Mettre le feu à des ambassades, c’était de la folie. Le Président avait dû faire une allocution télévisée pour calmer les esprits. Ses courtisans n’avaient finalement eu d’autre choix que de lui avouer la vérité : ‘Excellence, madame Dembélé n’a commis aucun crime et d’ailleurs, il s’agit, heu…Excellence, d’un crime que personne n’a commis. On nous a roulés dans la farine, Excellence, mais vous, le géant intellectuel, vous le plus grand chef d’Etat du monde’ etc. Le Président s’était alors mis à vociférer, la bouche pleine de bave, les yeux en feu : ‘Je vais vous tuer tous ! Pauvres imbéciles, vous avez couvert notre pays de ridicule !’ Le Président était d’autant plus furieux qu’il savait très bien qu’il ne pouvait tuer personne. Cela ne se faisait quand même plus, c’était toujours ça de gagné.

Mais que pouvait-il bien faire ? Ce n’était pas possible de me remettre en liberté et de dire comme ça : c’était une erreur, il n’y a jamais eu de bateau du nom de Palomero, aucun enfant de la rue n’a jamais été porté disparu et la ville de Strindgahm n’existe nulle part sur cette terre.

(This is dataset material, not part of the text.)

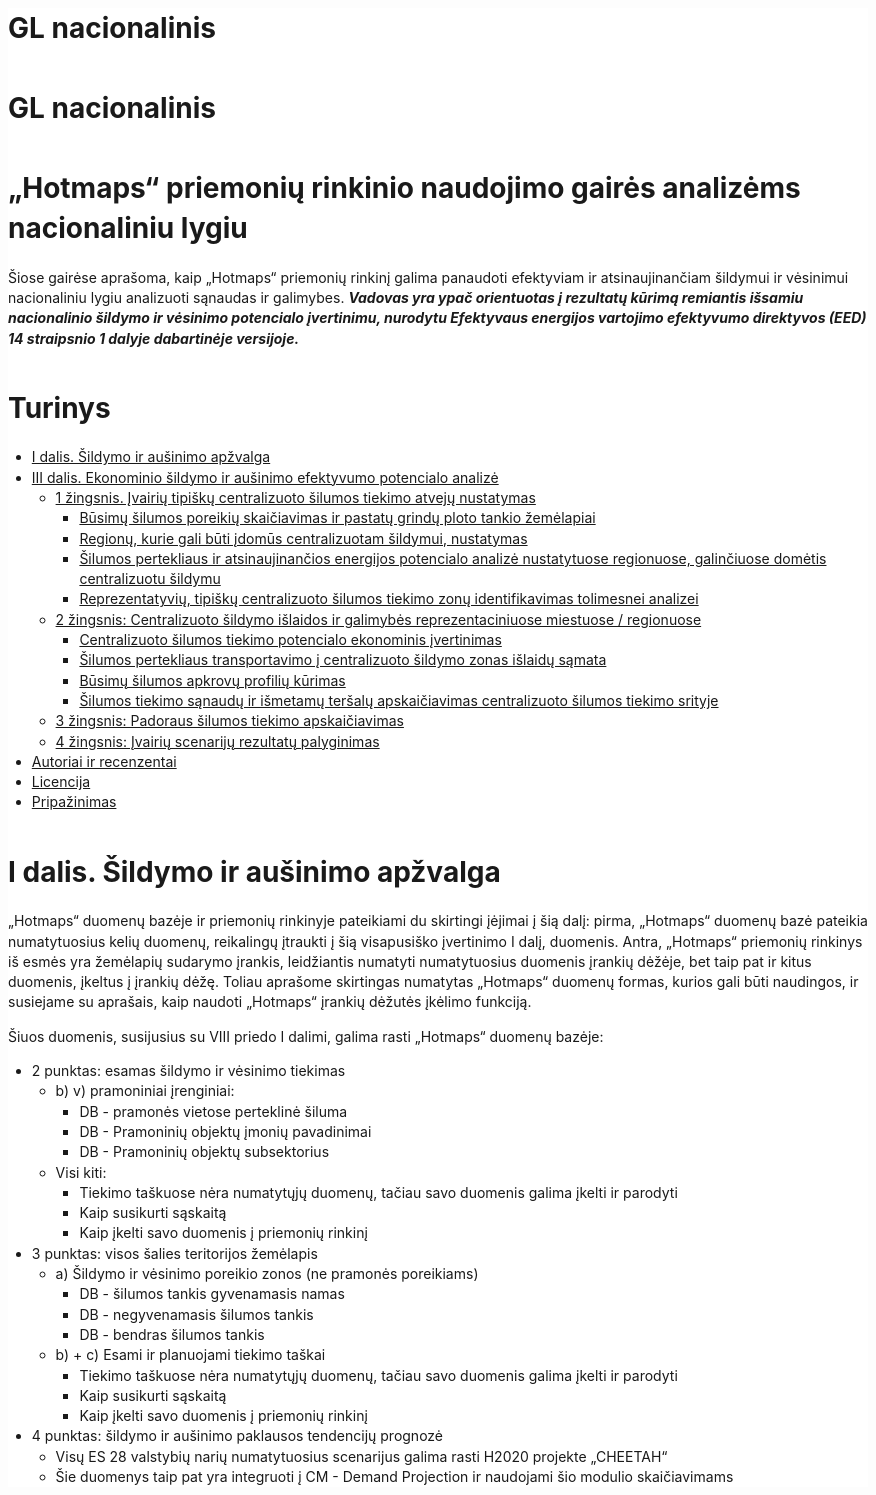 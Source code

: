<h1> <a class="anchor" id="gl-national" href="#gl-national"><i class="fa fa-link"></i></a> GL nacionalinis </h1><h1> <a class="anchor" id="gl-national" href="#gl-national"><i class="fa fa-link"></i></a> GL nacionalinis </h1><h1> <a class="anchor" id="guidelines-for-using-the-hotmaps-toolbox-for-analyses-at-national-level" href="#guidelines-for-using-the-hotmaps-toolbox-for-analyses-at-national-level"><i class="fa fa-link"></i></a> „Hotmaps“ priemonių rinkinio naudojimo gairės analizėms nacionaliniu lygiu </h1><p> Šiose gairėse aprašoma, kaip „Hotmaps“ priemonių rinkinį galima panaudoti efektyviam ir atsinaujinančiam šildymui ir vėsinimui nacionaliniu lygiu analizuoti sąnaudas ir galimybes. <em><strong>Vadovas yra ypač orientuotas į rezultatų kūrimą remiantis išsamiu nacionalinio šildymo ir vėsinimo potencialo įvertinimu, nurodytu Efektyvaus energijos vartojimo efektyvumo direktyvos (EED) 14 straipsnio 1 dalyje dabartinėje versijoje.</strong></em> </p><h1> <a class="anchor" id="table-of-contents" href="#table-of-contents"><i class="fa fa-link"></i></a> Turinys </h1><ul><li> <a href="#part-i-overview-of-heating-and-cooling">I dalis. Šildymo ir aušinimo apžvalga</a> </li><li> <a href="#part-iii-analysis-of-the-economic-potential-for-efficiency-in-heating-and-cooling">III dalis. Ekonominio šildymo ir aušinimo efektyvumo potencialo analizė</a> <ul><li> <a href="#step-1-identification-of-different-representative-cases-for-district-heating">1 žingsnis. Įvairių tipiškų centralizuoto šilumos tiekimo atvejų nustatymas</a> <ul><li> <a href="#calculation-of-future-heat-demand-and-building-floor-area-density-maps">Būsimų šilumos poreikių skaičiavimas ir pastatų grindų ploto tankio žemėlapiai</a> </li><li> <a href="#identification-of-regions-potentially-interesting-for-district-heating">Regionų, kurie gali būti įdomūs centralizuotam šildymui, nustatymas</a> </li><li> <a href="#analysis-of-potentials-for-excess-heat-and-renewable-energy-in-the-identified-regions-with-potential-interest-for-district-heating">Šilumos pertekliaus ir atsinaujinančios energijos potencialo analizė nustatytuose regionuose, galinčiuose domėtis centralizuotu šildymu</a> </li><li> <a href="#identification-of-representative-typical-district-heating-areas-for-further-analysis">Reprezentatyvių, tipiškų centralizuoto šilumos tiekimo zonų identifikavimas tolimesnei analizei</a> </li></ul></li><li> <a href="#step-2-costs-and-potentials-for-district-heating-in-representative-cities--regions">2 žingsnis: Centralizuoto šildymo išlaidos ir galimybės reprezentaciniuose miestuose / regionuose</a> <ul><li> <a href="#economic-assessment-of-the-potential-for-district-heating">Centralizuoto šilumos tiekimo potencialo ekonominis įvertinimas</a> </li><li> <a href="#estimation-of-costs-for-the-transport-of-excess-heat-to-district-heating-areas">Šilumos pertekliaus transportavimo į centralizuoto šildymo zonas išlaidų sąmata</a> </li><li> <a href="#development-of-future-heat-load-profiles">Būsimų šilumos apkrovų profilių kūrimas</a> </li><li> <a href="#calculation-of-costs-and-emissions-of-heat-supply-in-district-heating">Šilumos tiekimo sąnaudų ir išmetamų teršalų apskaičiavimas centralizuoto šilumos tiekimo srityje</a> </li></ul></li><li> <a href="#step-3-calculation-of-decentral-heat-supply">3 žingsnis: Padoraus šilumos tiekimo apskaičiavimas</a> </li><li> <a href="#step-4-comparison-of-results-for-different-scenarios">4 žingsnis: Įvairių scenarijų rezultatų palyginimas</a> </li></ul></li><li> <a href="#authors-and-reviewers">Autoriai ir recenzentai</a> </li><li> <a href="#license">Licencija</a> </li><li> <a href="#acknowledgement">Pripažinimas</a> </li></ul><h1> <a class="anchor" id="part-i--overview-of-heating-and-cooling" href="#part-i--overview-of-heating-and-cooling"><i class="fa fa-link"></i></a> I dalis. Šildymo ir aušinimo apžvalga </h1><p> „Hotmaps“ duomenų bazėje ir priemonių rinkinyje pateikiami du skirtingi įėjimai į šią dalį: pirma, „Hotmaps“ duomenų bazė pateikia numatytuosius kelių duomenų, reikalingų įtraukti į šią visapusiško įvertinimo I dalį, duomenis. Antra, „Hotmaps“ priemonių rinkinys iš esmės yra žemėlapių sudarymo įrankis, leidžiantis numatyti numatytuosius duomenis įrankių dėžėje, bet taip pat ir kitus duomenis, įkeltus į įrankių dėžę. Toliau aprašome skirtingas numatytas „Hotmaps“ duomenų formas, kurios gali būti naudingos, ir susiejame su aprašais, kaip naudoti „Hotmaps“ įrankių dėžutės įkėlimo funkciją. </p><p> Šiuos duomenis, susijusius su VIII priedo I dalimi, galima rasti „Hotmaps“ duomenų bazėje: </p><ul><li> 2 punktas: esamas šildymo ir vėsinimo tiekimas <ul><li> b) v) pramoniniai įrenginiai: <ul><li> DB - pramonės vietose perteklinė šiluma </li><li> DB - Pramoninių objektų įmonių pavadinimai </li><li> DB - Pramoninių objektų subsektorius </li></ul></li><li> Visi kiti: <ul><li> Tiekimo taškuose nėra numatytųjų duomenų, tačiau savo duomenis galima įkelti ir parodyti </li><li> Kaip susikurti sąskaitą </li><li> Kaip įkelti savo duomenis į priemonių rinkinį </li></ul></li></ul></li><li> 3 punktas: visos šalies teritorijos žemėlapis <ul><li> a) Šildymo ir vėsinimo poreikio zonos (ne pramonės poreikiams) <ul><li> DB - šilumos tankis gyvenamasis namas </li><li> DB - negyvenamasis šilumos tankis </li><li> DB - bendras šilumos tankis </li></ul></li><li> b) + c) Esami ir planuojami tiekimo taškai <ul><li> Tiekimo taškuose nėra numatytųjų duomenų, tačiau savo duomenis galima įkelti ir parodyti </li><li> Kaip susikurti sąskaitą </li><li> Kaip įkelti savo duomenis į priemonių rinkinį </li></ul></li></ul></li><li> 4 punktas: šildymo ir aušinimo paklausos tendencijų prognozė <ul><li> Visų ES 28 valstybių narių numatytuosius scenarijus galima rasti H2020 projekte „CHEETAH“ </li><li> Šie duomenys taip pat yra integruoti į CM - Demand Projection ir naudojami šio modulio skaičiavimams </li></ul></li></ul><p><ins>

Le président était complètement coincé. Je suppose qu’il s’est alors mis à maudire le jour où, par faiblesse ou par calcul, il avait pleuré devant le pays tout entier. Voici comment est arrivée cette chose peu ordinaire. Une jeune journaliste du ‘Républicain’ venait de l’interroger sur le nombre exact d’enfants ‘vendus par Myriem Dembélé au réseau pédophile de Strindgahm’. ‘Que voulez-vous donc que je vous dise, madame ? avait tonné le Président en levant les bras au ciel. Un enfant ou mille, c’est pareil, c’est le même scandale, madame !’. Après une brève pause, ses yeux s’étaient voilés de tristesse et on avait vu une grosse larme couler lentement sur sa joue droite. Il l’avait discrètement essuyée avant de se composer aussitôt une attitude plus normale. La scène n’avait duré qu’une fraction de seconde mais la promptitude du Président à essuyer sa larme fut généralement perçue comme la preuve d’une extrême pudeur. Les proches du Président clamèrent partout que, sous ses apparences de dur, l’homme avait un cœur d’or et que plus personne ne pouvait douter de son amour pour les enfants de la rue. La larme du président fut plusieurs fois exhibée à la télévision et commentée, au cours de débats fort savants, par une foule de politologues, de sociologues et de psychologues. En dépit de leurs nombreux désaccords, les experts s’entendirent au moins sur un point : la larme du Président étant sortie de son œil droit et non de son œil gauche, la situation économique allait forcément s’améliorer. On avait réellement frôlé la catastrophe.